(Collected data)

────────────────

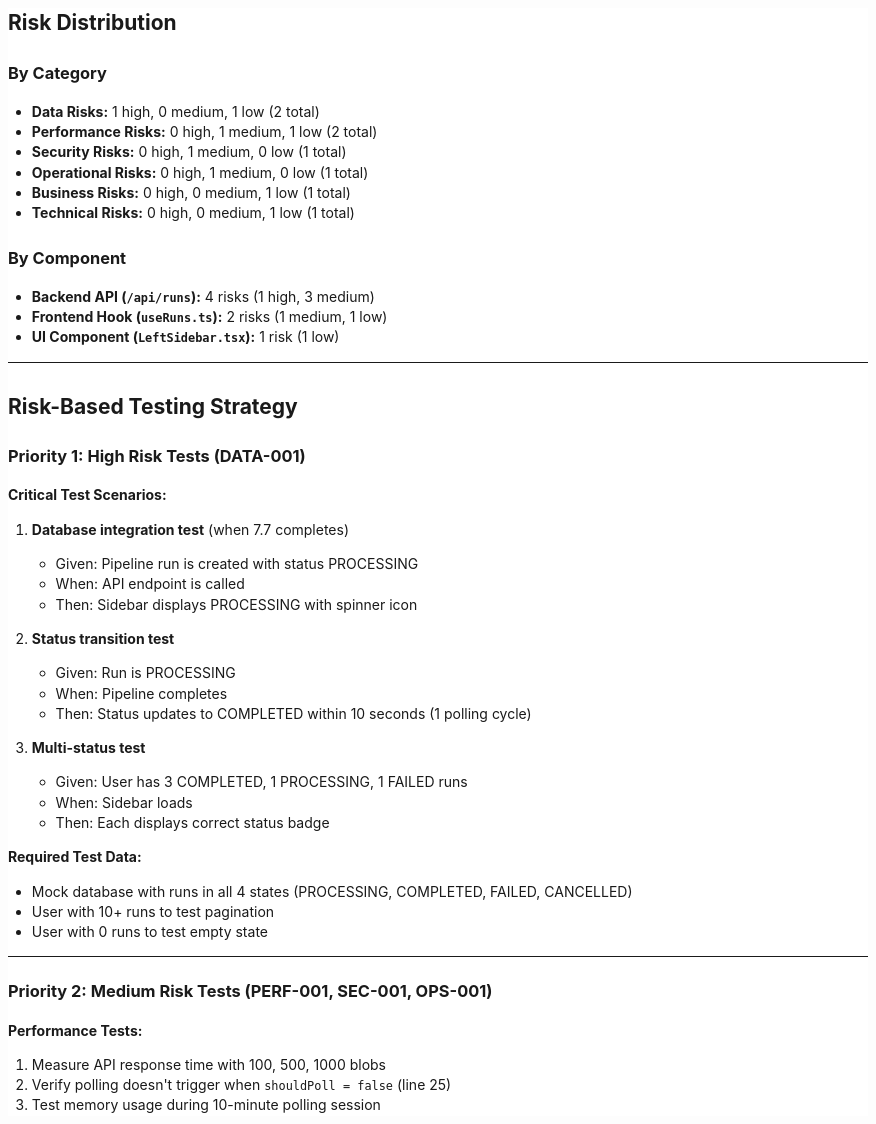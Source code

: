 
## Risk Distribution

### By Category
- **Data Risks:** 1 high, 0 medium, 1 low (2 total)
- **Performance Risks:** 0 high, 1 medium, 1 low (2 total)
- **Security Risks:** 0 high, 1 medium, 0 low (1 total)
- **Operational Risks:** 0 high, 1 medium, 0 low (1 total)
- **Business Risks:** 0 high, 0 medium, 1 low (1 total)
- **Technical Risks:** 0 high, 0 medium, 1 low (1 total)

### By Component
- **Backend API (`/api/runs`):** 4 risks (1 high, 3 medium)
- **Frontend Hook (`useRuns.ts`):** 2 risks (1 medium, 1 low)
- **UI Component (`LeftSidebar.tsx`):** 1 risk (1 low)

---

## Risk-Based Testing Strategy

### Priority 1: High Risk Tests (DATA-001)

**Critical Test Scenarios:**
1. **Database integration test** (when 7.7 completes)
   - Given: Pipeline run is created with status PROCESSING
   - When: API endpoint is called
   - Then: Sidebar displays PROCESSING with spinner icon

2. **Status transition test**
   - Given: Run is PROCESSING
   - When: Pipeline completes
   - Then: Status updates to COMPLETED within 10 seconds (1 polling cycle)

3. **Multi-status test**
   - Given: User has 3 COMPLETED, 1 PROCESSING, 1 FAILED runs
   - When: Sidebar loads
   - Then: Each displays correct status badge

**Required Test Data:**
- Mock database with runs in all 4 states (PROCESSING, COMPLETED, FAILED, CANCELLED)
- User with 10+ runs to test pagination
- User with 0 runs to test empty state

---

### Priority 2: Medium Risk Tests (PERF-001, SEC-001, OPS-001)

**Performance Tests:**
1. Measure API response time with 100, 500, 1000 blobs
2. Verify polling doesn't trigger when `shouldPoll = false` (line 25)
3. Test memory usage during 10-minute polling session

────────────────

• _WORK TASK_
Please extract exactly the lines of the data, from the first through the line containing "1. Measure API", and add no pictures to the copy.

• _RESPONSE BOX_
Source code

: 
## Risk Distribution

### By Category
- **Data Risks:** 1 high, 0 medium, 1 low (2 total)
- **Performance Risks:** 0 high, 1 medium, 1 low (2 total)
- **Security Risks:** 0 high, 1 medium, 0 low (1 total)
- **Operational Risks:** 0 high, 1 medium, 0 low (1 total)
- **Business Risks:** 0 high, 0 medium, 1 low (1 total)
- **Technical Risks:** 0 high, 0 medium, 1 low (1 total)

### By Component
- **Backend API (`/api/runs`):** 4 risks (1 high, 3 medium)
- **Frontend Hook (`useRuns.ts`):** 2 risks (1 medium, 1 low)
- **UI Component (`LeftSidebar.tsx`):** 1 risk (1 low)

---

## Risk-Based Testing Strategy

### Priority 1: High Risk Tests (DATA-001)

**Critical Test Scenarios:**
1. **Database integration test** (when 7.7 completes)
   - Given: Pipeline run is created with status PROCESSING
   - When: API endpoint is called
   - Then: Sidebar displays PROCESSING with spinner icon

2. **Status transition test**
   - Given: Run is PROCESSING
   - When: Pipeline completes
   - Then: Status updates to COMPLETED within 10 seconds (1 polling cycle)

3. **Multi-status test**
   - Given: User has 3 COMPLETED, 1 PROCESSING, 1 FAILED runs
   - When: Sidebar loads
   - Then: Each displays correct status badge

**Required Test Data:**
- Mock database with runs in all 4 states (PROCESSING, COMPLETED, FAILED, CANCELLED)
- User with 10+ runs to test pagination
- User with 0 runs to test empty state

---

### Priority 2: Medium Risk Tests (PERF-001, SEC-001, OPS-001)

**Performance Tests:**
1. Measure API response time with 100, 500, 1000 blobs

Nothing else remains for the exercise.